------ Task data
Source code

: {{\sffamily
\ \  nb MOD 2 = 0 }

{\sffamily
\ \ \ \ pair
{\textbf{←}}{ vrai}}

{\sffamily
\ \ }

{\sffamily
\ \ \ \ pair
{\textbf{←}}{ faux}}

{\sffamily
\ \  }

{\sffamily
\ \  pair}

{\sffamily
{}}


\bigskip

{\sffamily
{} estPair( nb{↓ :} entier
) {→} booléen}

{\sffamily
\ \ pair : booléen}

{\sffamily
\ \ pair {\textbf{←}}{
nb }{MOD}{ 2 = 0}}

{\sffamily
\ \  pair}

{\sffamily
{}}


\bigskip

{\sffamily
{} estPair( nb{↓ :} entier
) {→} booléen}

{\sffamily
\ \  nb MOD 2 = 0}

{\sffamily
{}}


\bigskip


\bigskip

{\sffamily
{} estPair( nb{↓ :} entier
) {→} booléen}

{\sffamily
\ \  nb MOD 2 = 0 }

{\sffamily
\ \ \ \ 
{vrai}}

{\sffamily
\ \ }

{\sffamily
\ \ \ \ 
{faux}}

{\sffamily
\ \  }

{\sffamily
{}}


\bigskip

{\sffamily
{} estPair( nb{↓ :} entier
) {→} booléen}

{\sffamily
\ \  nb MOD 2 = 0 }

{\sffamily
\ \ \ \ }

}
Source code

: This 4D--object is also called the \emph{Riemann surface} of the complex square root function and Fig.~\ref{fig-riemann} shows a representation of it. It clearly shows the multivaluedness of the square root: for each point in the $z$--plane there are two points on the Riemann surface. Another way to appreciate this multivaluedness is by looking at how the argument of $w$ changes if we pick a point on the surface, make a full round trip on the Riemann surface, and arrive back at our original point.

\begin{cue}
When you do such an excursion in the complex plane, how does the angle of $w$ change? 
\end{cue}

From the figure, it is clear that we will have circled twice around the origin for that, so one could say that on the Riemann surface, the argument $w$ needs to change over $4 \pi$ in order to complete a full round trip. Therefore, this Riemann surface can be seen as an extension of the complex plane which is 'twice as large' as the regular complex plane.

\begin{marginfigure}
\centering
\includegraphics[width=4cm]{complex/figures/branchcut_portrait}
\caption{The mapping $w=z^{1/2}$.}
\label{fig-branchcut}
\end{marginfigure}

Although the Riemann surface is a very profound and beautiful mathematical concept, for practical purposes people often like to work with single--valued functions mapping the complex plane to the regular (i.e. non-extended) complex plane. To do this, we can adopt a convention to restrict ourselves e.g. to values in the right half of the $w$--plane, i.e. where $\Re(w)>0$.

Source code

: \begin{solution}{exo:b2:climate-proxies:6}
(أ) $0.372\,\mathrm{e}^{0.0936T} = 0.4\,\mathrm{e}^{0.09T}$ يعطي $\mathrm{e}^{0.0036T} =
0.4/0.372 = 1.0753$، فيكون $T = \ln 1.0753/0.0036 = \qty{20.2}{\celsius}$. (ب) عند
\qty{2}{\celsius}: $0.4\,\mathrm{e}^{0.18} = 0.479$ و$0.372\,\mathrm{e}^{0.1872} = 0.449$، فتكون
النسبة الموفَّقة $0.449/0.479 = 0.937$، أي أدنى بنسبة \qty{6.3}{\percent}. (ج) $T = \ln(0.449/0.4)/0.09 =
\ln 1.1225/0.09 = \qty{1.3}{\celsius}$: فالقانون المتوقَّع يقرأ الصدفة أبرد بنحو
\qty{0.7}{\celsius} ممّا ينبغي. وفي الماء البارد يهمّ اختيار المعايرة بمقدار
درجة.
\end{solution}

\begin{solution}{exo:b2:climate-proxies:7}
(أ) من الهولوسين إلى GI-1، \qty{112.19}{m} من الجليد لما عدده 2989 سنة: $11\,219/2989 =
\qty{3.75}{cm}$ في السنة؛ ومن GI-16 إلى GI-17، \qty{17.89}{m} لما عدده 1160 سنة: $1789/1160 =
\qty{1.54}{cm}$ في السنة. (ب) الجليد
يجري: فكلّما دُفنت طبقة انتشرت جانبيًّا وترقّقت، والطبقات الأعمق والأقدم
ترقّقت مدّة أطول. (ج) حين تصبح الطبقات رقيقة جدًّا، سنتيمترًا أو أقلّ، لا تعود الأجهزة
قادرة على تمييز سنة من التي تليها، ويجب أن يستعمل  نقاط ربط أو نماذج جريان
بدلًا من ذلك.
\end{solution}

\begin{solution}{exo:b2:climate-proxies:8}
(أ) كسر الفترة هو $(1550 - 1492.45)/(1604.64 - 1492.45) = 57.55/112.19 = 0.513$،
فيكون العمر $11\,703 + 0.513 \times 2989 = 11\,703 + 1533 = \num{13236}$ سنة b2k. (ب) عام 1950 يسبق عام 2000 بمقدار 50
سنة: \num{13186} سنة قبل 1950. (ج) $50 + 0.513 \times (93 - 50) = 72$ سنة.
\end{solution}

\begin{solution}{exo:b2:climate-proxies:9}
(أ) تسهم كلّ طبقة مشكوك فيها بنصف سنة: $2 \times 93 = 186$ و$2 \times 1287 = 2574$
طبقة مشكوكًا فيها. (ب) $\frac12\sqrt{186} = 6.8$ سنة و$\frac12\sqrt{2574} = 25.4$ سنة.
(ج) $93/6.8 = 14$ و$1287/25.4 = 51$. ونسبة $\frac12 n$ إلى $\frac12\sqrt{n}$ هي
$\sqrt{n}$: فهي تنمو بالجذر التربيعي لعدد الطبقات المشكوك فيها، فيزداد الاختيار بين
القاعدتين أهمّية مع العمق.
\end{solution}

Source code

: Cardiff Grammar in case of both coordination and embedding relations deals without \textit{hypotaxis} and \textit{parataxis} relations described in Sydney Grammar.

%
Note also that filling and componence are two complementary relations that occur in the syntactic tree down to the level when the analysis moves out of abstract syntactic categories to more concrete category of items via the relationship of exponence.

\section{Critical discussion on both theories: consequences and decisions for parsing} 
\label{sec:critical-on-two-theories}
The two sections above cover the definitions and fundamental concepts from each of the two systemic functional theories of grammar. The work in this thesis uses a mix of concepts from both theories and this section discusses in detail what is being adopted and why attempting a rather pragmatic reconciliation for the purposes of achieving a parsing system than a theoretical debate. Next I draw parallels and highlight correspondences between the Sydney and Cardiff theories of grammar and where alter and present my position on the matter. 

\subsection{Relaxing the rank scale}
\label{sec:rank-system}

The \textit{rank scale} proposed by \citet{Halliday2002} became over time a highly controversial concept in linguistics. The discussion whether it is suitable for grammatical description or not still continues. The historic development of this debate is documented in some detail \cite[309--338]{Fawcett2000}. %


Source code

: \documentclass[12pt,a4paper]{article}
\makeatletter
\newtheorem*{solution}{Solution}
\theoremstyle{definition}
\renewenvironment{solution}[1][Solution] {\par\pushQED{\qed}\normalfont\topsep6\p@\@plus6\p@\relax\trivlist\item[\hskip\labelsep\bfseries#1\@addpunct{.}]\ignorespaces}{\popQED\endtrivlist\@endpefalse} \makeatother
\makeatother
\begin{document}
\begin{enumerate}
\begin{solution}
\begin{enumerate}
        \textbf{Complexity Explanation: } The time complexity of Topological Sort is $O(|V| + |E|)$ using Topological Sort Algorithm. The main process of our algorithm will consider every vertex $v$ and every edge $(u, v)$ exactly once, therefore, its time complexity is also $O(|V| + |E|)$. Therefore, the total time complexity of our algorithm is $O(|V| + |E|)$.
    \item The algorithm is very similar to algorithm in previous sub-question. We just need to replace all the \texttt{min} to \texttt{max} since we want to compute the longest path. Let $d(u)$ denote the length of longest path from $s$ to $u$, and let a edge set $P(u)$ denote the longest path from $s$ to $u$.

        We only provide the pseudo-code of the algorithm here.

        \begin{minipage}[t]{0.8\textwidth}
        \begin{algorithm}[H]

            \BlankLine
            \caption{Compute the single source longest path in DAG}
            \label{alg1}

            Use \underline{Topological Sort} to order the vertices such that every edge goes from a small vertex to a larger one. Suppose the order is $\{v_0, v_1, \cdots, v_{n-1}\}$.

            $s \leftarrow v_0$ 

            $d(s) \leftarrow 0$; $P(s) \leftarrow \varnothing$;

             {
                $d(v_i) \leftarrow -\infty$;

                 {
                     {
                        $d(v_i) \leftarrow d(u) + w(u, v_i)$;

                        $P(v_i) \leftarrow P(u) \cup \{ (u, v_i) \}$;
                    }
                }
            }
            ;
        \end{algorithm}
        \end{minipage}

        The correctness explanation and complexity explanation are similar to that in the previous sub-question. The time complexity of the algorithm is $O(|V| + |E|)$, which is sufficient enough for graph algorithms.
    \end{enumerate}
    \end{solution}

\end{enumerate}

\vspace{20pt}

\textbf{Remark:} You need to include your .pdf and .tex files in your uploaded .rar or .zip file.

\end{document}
------------
Wherever "فيها" appears in a line of the entries, copy that line.

Problem solution
(أ) تسهم كلّ طبقة مشكوك فيها بنصف سنة: $2 \times 93 = 186$ و$2 \times 1287 = 2574$
طبقة مشكوكًا فيها. (ب) $\frac12\sqrt{186} = 6.8$ سنة و$\frac12\sqrt{2574} = 25.4$ سنة.
$\sqrt{n}$: فهي تنمو بالجذر التربيعي لعدد الطبقات المشكوك فيها، فيزداد الاختيار بين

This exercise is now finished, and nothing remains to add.